- _WHAT TO DO_
How many lines of these entries hold the string "endswagger"? Reply with the number alone.

- _MATERIAL TO PROCESS_
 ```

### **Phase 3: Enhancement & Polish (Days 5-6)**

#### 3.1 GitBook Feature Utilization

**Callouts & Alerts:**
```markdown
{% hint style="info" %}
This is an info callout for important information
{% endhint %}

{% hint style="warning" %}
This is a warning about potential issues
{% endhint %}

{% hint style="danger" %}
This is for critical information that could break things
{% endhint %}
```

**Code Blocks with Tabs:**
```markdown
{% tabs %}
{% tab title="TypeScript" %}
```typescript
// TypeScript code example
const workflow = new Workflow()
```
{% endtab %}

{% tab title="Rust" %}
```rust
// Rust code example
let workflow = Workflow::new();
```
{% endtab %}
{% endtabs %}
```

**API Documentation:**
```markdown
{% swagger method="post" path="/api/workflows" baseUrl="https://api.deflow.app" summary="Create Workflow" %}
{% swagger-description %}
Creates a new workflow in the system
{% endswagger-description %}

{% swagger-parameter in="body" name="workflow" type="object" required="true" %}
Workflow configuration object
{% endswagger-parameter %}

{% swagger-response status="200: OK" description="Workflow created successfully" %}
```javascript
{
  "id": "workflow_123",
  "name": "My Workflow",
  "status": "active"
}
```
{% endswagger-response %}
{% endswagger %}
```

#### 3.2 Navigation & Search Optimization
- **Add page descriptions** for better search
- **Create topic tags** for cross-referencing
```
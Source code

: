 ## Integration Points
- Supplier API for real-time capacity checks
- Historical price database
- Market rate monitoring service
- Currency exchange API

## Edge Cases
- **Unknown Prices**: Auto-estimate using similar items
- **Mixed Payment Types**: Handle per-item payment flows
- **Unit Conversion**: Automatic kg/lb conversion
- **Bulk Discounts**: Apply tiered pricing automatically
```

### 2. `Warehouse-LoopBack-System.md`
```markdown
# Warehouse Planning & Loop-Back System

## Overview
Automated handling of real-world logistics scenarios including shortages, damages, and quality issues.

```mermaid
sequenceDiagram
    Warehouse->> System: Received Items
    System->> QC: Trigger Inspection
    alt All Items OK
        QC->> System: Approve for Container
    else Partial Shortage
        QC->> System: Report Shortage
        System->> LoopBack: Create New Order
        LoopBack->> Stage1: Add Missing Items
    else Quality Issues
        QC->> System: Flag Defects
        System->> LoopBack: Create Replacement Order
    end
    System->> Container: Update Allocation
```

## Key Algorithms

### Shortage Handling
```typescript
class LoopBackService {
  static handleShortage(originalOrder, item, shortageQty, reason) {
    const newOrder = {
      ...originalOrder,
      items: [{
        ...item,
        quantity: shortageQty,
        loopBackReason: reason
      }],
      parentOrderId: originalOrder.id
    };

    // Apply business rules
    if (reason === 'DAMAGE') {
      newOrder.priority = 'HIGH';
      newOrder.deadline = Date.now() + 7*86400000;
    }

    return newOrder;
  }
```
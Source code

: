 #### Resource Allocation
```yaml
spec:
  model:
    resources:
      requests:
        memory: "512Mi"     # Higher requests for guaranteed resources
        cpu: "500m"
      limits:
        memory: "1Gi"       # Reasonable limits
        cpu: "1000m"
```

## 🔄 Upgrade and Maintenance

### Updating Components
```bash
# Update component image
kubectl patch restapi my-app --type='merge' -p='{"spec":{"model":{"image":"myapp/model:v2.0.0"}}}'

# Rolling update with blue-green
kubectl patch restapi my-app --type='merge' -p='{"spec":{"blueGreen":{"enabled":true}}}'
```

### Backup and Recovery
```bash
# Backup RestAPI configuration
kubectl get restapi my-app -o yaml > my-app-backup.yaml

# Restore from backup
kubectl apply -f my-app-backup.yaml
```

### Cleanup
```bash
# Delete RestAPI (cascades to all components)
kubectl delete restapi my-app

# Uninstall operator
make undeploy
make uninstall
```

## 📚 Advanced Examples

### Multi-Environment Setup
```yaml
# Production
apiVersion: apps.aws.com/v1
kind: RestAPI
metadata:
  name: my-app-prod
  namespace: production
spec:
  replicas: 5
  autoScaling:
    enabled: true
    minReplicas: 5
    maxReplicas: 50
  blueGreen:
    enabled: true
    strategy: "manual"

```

- _SOLUTION FOR THIS PROBLEM_
4